● **WHAT THIS TASK INVOLVES**:
Find the line containing "## About This Site" in the listing below. Repeat it exactly, along with each following line up to and including the one containing "This digital garden is".

Start of DATA PROVIDED

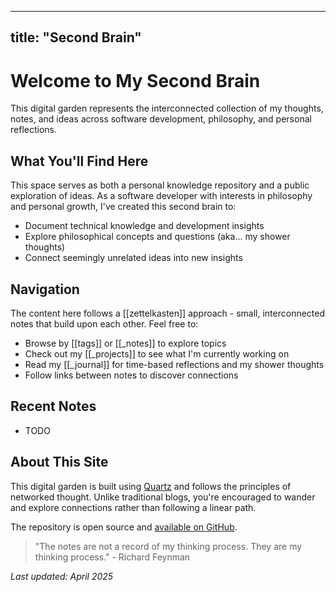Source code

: ---

## title: "Second Brain"

# Welcome to My Second Brain

This digital garden represents the interconnected collection of my thoughts, notes, and ideas across software development, philosophy, and personal reflections.

## What You'll Find Here

This space serves as both a personal knowledge repository and a public exploration of ideas. As a software developer with interests in philosophy and personal growth, I've created this second brain to:

- Document technical knowledge and development insights
- Explore philosophical concepts and questions (aka... my shower thoughts)
- Connect seemingly unrelated ideas into new insights

## Navigation

The content here follows a [[zettelkasten]] approach - small, interconnected notes that build upon each other. Feel free to:

- Browse by [[tags]] or [[_notes]] to explore topics
- Check out my [[_projects]] to see what I'm currently working on
- Read my [[_journal]] for time-based reflections and my shower thoughts
- Follow links between notes to discover connections

## Recent Notes

- TODO

## About This Site

This digital garden is built using [Quartz](https://quartz.jzhao.xyz/) and follows the principles of networked thought. Unlike traditional blogs, you're encouraged to wander and explore connections rather than following a linear path.

The repository is open source and [available on GitHub](https://github.com/jordanhoare/second-brain).

> "The notes are not a record of my thinking process. They are my thinking process." - Richard Feynman

_Last updated: April 2025_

End of DATA PROVIDED

● **EXERCISE SOLUTION**:
## About This Site

This digital garden is built using [Quartz](https://quartz.jzhao.xyz/) and follows the principles of networked thought. Unlike traditional blogs, you're encouraged to wander and explore connections rather than following a linear path.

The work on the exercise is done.